Python Setup

In this section, we will go over setting up Python on your own system (it is already installed in the labs).


There are multiple versions of Python available. We will be using Python version 3.7 (the latest version) for the course. Many Python examples you might find on the Internet are designed for the older Python 2.7 series. We will not be using any of these programs, but beware when you surf for help.

Get the required Resources

We start off by downloading the installation file we will need. The file can be obtained from the official Python project website at (That is where you end up if you click on any of the Python links). Navigate to the download page and pick a download that matches your system. For most of us, we should pick a 64-bit Windows version of Python 3.7.x (where X was 0 when I did my install).


You can pick a 32 bit version if you wish, or if your system is an older 32-bit system. As of the day I wrote these notes, this is the file I would pick:

After the file is on your system, you can run by double clicking on the file name in the “Windows Explorer” tool.

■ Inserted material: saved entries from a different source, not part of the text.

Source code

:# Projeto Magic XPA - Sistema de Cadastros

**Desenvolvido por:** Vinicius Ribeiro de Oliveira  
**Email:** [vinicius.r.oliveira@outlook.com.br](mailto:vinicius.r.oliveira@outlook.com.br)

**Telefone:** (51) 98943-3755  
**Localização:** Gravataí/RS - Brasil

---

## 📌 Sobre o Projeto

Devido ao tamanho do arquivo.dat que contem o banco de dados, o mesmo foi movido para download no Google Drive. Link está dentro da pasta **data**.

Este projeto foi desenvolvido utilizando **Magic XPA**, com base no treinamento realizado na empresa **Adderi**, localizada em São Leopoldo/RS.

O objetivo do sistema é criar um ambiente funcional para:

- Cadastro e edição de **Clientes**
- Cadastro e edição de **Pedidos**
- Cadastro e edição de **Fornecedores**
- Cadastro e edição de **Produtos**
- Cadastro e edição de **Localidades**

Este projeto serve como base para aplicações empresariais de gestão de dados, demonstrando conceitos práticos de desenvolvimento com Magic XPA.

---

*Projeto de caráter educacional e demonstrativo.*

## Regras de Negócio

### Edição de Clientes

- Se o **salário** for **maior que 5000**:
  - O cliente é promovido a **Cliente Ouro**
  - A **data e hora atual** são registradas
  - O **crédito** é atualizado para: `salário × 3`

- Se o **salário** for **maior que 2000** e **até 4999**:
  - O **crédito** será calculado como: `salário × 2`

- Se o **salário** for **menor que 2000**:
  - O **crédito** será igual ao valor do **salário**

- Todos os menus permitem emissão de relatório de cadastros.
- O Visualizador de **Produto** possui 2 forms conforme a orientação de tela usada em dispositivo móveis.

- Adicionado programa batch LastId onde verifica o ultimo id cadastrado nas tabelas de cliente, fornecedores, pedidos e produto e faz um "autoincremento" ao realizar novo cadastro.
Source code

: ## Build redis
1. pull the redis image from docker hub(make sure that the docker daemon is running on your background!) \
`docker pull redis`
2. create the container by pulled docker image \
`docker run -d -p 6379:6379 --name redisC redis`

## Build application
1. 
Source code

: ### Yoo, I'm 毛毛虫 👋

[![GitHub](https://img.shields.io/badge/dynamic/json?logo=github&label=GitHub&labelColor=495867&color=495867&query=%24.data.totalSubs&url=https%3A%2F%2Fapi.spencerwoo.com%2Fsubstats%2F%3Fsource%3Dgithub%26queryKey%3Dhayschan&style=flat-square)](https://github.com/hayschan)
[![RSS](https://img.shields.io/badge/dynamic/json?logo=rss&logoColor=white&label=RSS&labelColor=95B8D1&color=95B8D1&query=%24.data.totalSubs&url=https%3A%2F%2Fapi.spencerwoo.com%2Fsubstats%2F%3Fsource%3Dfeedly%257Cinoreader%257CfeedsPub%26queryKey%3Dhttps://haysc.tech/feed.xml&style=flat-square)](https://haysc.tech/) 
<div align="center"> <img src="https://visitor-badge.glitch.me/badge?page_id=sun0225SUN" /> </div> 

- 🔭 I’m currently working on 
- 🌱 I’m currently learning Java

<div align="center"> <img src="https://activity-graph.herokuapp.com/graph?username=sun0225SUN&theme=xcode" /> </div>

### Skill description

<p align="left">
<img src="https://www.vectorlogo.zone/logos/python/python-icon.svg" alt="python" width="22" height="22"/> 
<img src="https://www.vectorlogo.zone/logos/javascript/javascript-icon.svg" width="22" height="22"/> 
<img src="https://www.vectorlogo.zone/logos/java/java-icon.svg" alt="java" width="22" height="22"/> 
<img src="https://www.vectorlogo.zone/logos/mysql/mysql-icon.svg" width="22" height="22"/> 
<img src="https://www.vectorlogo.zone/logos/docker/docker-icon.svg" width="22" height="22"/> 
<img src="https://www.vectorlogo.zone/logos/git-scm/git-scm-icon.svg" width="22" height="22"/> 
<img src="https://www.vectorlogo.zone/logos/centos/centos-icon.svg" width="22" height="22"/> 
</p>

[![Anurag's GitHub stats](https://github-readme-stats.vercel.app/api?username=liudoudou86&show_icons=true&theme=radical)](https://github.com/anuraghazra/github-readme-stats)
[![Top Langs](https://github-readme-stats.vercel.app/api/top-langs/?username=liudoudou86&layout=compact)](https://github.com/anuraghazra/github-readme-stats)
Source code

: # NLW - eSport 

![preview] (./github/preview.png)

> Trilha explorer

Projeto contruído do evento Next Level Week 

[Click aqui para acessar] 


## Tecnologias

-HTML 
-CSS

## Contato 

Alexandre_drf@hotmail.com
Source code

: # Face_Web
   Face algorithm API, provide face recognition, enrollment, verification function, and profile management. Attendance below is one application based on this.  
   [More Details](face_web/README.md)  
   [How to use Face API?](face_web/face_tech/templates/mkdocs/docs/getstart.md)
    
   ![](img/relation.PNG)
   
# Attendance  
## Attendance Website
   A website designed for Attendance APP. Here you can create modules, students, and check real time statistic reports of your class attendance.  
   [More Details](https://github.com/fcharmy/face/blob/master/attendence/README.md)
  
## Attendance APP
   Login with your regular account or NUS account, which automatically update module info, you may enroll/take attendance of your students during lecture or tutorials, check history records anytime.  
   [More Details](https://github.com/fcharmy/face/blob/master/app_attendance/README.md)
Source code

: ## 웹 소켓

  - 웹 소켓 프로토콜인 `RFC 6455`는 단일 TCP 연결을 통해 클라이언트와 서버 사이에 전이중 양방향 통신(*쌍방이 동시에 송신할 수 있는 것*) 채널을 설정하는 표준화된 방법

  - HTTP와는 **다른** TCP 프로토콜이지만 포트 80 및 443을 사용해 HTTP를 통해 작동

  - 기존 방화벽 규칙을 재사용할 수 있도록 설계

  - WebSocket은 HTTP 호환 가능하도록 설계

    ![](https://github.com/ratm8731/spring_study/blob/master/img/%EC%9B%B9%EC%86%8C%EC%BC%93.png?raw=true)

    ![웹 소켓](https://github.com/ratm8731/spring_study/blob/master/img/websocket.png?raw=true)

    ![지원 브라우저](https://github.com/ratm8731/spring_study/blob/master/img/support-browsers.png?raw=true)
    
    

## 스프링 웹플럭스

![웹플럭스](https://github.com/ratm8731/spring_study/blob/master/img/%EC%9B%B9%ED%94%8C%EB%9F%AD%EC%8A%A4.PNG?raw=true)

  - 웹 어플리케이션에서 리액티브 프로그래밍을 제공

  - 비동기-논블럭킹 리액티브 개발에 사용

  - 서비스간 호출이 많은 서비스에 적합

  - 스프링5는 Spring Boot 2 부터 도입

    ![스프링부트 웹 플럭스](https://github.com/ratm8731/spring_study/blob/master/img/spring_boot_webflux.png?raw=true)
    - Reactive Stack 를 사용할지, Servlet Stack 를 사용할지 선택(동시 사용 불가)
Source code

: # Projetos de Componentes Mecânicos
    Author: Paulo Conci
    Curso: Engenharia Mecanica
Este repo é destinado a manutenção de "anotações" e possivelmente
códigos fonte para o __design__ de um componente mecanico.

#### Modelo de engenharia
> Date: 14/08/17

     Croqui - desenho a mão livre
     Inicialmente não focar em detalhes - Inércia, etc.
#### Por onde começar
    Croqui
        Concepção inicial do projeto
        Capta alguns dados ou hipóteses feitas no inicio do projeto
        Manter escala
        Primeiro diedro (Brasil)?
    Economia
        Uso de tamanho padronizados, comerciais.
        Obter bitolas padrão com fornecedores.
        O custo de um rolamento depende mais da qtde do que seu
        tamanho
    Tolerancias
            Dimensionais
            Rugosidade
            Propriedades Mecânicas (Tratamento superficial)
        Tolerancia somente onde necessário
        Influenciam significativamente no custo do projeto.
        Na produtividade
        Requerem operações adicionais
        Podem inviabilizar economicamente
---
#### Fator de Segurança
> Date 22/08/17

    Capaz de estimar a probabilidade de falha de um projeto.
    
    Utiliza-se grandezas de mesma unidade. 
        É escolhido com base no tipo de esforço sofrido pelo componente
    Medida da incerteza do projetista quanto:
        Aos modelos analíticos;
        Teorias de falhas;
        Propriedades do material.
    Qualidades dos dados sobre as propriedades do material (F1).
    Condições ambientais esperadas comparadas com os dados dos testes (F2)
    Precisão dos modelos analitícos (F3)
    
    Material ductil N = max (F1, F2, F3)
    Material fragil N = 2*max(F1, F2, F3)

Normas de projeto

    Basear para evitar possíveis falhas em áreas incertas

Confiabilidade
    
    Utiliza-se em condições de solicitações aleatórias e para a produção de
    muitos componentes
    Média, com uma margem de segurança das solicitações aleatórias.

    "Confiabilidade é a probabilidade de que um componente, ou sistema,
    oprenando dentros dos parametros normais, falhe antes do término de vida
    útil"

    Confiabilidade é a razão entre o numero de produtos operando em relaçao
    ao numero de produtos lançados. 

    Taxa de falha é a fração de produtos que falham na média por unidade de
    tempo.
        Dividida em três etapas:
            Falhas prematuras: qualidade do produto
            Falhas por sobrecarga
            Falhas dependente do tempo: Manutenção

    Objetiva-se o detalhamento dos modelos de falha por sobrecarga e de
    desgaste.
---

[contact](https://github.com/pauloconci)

The system will ask you if you want to install this program for a single user or all users. Pick all users!

Picking where to install

You can let the program install where Microsoft wants to put things, but as a person who generates a lot of scripts, I prefer to put my programming tools in another place.

I set up a directory called tools at the root of my C drive. Under that directory, I place subdirectories for each major tool I install, and I create a subdirectory named bin for simple executable tools I install. We will go over this in the lab. I do this so the path I need to type into a script will be short and simple.

So, I choose to install Python in c:\tools\Python37 (no matter what the minor version number says).

Setting up the system path

Before we are ready to run Python, we need to set the system up so it can find it from the command prompt we will be using in class.

To do this. you must add c:\tools\python37 to the system path variable. You should also add c:\tools\Python37/Scripts since we will need it as the course proceeds.

That is all we need to do. To make sure everything works, open up a command prompt window and type in python. You should see the interpreter sign on as we did earlier!